Tuesday, November 9, 2010

David Bowen


A couple of unrelated things —

1) David Bowen's Swarm, as described by Art in America, consists of “a plastic globe propped up by long rods attached to a wheeled platform, which moves erratically within a black circle on the floor. Its path...is determined by the progress of a swarm of flies captured inside the globe. A sensor attached to a microcontroller at the foot of this device translates the flies' aggregate movement into mechanical motion.”
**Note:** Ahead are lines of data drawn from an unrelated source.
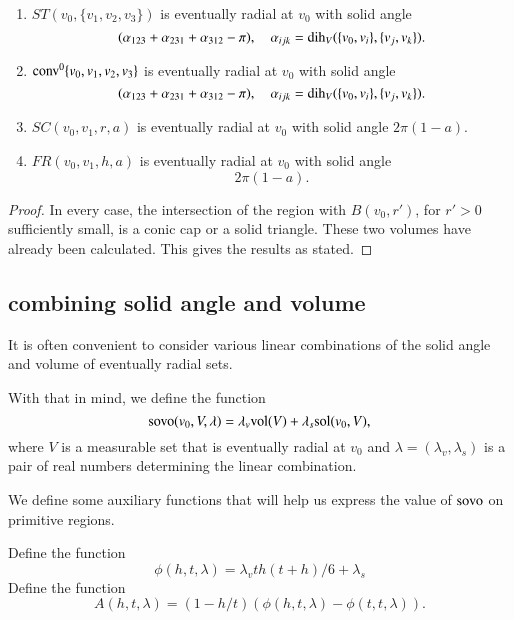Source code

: \begin{lemma} 
\begin{enumerate}
    \item  $ST(v_0,\{v_1,v_2,v_3\})$ is eventually radial at $v_0$
     with solid angle 
     $$
     (\alpha_{123}+\alpha_{231}+\alpha_{312}-\pi),\quad
     \alpha_{ijk}=\operatorname{dih}_V(\{v_0,v_i\},\{v_j,v_k\}).
     $$
    \item ${\operatorname{conv}}^0\{v_0,v_1,v_2,v_3\}$ is eventually radial at $v_0$
      with solid angle
           $$
     (\alpha_{123}+\alpha_{231}+\alpha_{312}-\pi),\quad
     \alpha_{ijk}=\operatorname{dih}_V(\{v_0,v_i\},\{v_j,v_k\}).
     $$
    \item $SC(v_0,v_1,r,a)$ is eventually radial at $v_0$ with solid
      angle 
      $2\pi(1-a)$.
    \item $FR(v_0,v_1,h,a)$ is eventually radial at $v_0$ with solid
      angle
        $$
        2\pi (1-a).
        $$
\end{enumerate}
\end{lemma}

\begin{proof} In every case, the intersection of 
  the region with $B(v_0,r')$, for $r'>0$ sufficiently small, is
  a conic cap or a solid triangle.  These two volumes have
  already been calculated.  This gives the results as stated.
\end{proof}

\subsection{combining solid angle and volume}

It is often convenient to consider various linear combinations
of the solid angle and volume of eventually radial sets.  

\begin{definition}\label{def:sovo}
With
that in mind, we define the function
  $$
  {\operatorname{sovo}}(v_0,V,\lambda) = \lambda_v {\operatorname{vol}}(V) + \lambda_s
  {\operatorname{sol}}(v_0,V),
  $$
where $V$ is a measurable set that is eventually radial at $v_0$
and $\lambda=(\lambda_v,\lambda_s)$ is a pair of real numbers
determining the linear combination.
\end{definition}

We define some auxiliary functions that will help us express
the value of ${\operatorname{sovo}}$ on primitive regions.

\begin{definition}
Define the function
 $$
 \phi(h,t,\lambda)=
   \lambda_v  t h (t+h)/6 + \lambda_s 
 $$
Define the function
 $$A(h,t,\lambda) = (1-h/t) (\phi(h,t,\lambda) - \phi(t,t,\lambda)).$$
\end{definition}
2) A couple of days ago, Geoff Manaugh giddily reported that “a single-family home in California has been 'invaded' by bees—so much so that honey is now leaking from the electrical outlets, coming 'from a giant beehive behind the walls.'” After the bees, “honey-hungry ants” might soon arrive.

— now less unrelated:

In Walking Apiary, a foreclosed house is propped up by long rods attached to a wheeled platform, which moves erratically around an abandoned suburban development. Its path is determined not by the paved streets circling around empty lots but by the chaotic activities of bees that have colonized the house. Add more foreclosed houses droning with million of bees, and you have a roving urban honey farm.

It's an overwrought attempt at squishing Archigram into contemporary preoccupations with destabilized ecologies, unpaid mortgages and utopian food systems.